Abandona o Governo para liderar a lista do UDF às eleições do Parlamento Europeu de 1979, um escrutínio que vence e que vai anteceder a sua eleição enquanto presidente do Parlamento Europeu, com o apoio do Presidente Valéry Giscard d'Estaing. Veil torna-se na primeira mulher da história a ocupar este lugar.

Demonstrou desde logo uma preocupação precoce com os problemas da integração e construção europeias, numa altura em que a Comunicade Económica Europeia (CEE) preparava o alargamento a novos países, nomeadamente a Portugal e Espanha.

Não conseguiu ser eleita para um segundo mandato, continuando enquanto membro do Parlamento Europeu até 1993, altura em que volta ao Governo francês, enquanto ministra de Estado, Assuntos Sociais, Cidades e Saúde até 1995.

Continua a atividade na política francesa e em 1998 é nomeada para o Conselho Constitucional, a mais alta autoridade constitucional em França, cargo que vai ocupar até  2007. No início do novo século, retira-se da vida pública só reaparecendo para apoiar o tratado constitucional para a União Europeia durante o referendo em França.
"O melhor da França"
Mais discreta na vida política, Simone Veil presidiu à Fundação para a Memória da Soah, foi membro da conceituada Académie française e recebeu a Grand-croix de la Légion d’honneur, a mais alta condecoração honorária em França. Em Portugal, foi curadora da Fundação Champalimaud.
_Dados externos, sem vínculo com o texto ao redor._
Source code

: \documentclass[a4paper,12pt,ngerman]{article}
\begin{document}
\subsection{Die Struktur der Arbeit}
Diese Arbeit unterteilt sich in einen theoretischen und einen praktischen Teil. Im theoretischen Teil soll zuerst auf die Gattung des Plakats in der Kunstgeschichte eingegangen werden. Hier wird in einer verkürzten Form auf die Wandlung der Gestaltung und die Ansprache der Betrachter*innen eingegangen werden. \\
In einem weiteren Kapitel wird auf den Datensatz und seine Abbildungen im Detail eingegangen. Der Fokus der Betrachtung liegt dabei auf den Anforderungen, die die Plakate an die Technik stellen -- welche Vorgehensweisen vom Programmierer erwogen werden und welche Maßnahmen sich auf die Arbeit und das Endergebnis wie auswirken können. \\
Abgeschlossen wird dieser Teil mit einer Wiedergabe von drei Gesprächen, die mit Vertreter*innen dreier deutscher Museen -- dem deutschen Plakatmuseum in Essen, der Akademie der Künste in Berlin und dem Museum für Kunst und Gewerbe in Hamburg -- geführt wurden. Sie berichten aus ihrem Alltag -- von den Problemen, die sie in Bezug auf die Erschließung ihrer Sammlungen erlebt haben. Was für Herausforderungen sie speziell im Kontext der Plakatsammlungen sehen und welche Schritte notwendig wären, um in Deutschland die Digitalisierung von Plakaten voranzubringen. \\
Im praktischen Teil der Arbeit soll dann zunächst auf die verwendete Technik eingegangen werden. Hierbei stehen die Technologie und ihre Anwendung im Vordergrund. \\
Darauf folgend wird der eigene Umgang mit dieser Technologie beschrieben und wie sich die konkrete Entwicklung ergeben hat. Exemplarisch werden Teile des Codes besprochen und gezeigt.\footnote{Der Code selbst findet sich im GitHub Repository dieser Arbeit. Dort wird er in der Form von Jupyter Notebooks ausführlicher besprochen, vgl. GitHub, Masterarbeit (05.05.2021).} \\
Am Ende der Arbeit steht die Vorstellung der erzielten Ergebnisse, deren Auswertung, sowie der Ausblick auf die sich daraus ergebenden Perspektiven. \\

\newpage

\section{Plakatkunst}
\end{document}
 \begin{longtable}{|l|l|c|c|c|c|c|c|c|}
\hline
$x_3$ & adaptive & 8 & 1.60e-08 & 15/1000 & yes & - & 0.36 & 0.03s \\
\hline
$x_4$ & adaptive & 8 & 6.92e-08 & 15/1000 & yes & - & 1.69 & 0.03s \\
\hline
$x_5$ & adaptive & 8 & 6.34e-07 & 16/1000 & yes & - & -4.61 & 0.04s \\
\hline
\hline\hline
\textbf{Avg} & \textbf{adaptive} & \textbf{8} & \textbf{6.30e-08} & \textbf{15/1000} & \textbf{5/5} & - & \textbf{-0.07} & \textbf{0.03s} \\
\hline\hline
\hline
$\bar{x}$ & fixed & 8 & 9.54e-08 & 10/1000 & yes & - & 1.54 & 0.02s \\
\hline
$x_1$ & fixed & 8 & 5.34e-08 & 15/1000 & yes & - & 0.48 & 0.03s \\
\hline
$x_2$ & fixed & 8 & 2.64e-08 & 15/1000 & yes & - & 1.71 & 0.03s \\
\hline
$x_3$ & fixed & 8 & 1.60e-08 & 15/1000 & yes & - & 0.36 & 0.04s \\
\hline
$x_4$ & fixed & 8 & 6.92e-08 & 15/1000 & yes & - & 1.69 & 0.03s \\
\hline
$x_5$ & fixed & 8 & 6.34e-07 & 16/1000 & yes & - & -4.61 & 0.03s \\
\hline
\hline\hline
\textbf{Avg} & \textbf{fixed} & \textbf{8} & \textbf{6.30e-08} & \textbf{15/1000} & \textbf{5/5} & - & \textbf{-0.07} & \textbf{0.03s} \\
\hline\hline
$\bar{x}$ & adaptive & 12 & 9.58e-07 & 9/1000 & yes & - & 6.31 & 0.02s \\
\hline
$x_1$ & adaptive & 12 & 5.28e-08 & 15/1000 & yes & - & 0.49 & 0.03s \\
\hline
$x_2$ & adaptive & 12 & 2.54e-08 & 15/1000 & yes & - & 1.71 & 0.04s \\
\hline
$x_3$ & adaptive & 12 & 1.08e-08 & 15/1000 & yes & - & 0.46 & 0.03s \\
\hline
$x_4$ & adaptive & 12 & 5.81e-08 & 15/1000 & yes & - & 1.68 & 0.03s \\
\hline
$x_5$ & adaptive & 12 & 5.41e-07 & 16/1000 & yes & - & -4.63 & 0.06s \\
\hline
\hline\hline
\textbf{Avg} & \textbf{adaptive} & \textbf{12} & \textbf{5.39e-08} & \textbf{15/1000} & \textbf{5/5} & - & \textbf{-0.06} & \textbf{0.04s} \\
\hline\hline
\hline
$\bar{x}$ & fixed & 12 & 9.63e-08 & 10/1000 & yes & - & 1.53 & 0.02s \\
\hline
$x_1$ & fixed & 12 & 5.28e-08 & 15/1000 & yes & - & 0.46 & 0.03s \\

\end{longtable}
“Simone Veil era uma pessoa única, um símbolo vivo do significado da paz e da construção da Europa sobre os horrores do Holocausto, bem como da luta intransigente pela liberdade e pela igualdade. Foi para a Fundação Champalimaud um privilégio contar com Simone Veil como nossa Curadora. A sua visão, iluminada por uma experiência de vida, uma sensibilidade e uma força excecionais, contribuiu de forma impressiva para o que é a Fundação Champalimaud", pode ler-se no comunicado de Leonor Beleza, presidente da Fundação.

O Presidente francês Emmanuel Macron considera que o país perdeu "uma das suas figuras iminentes".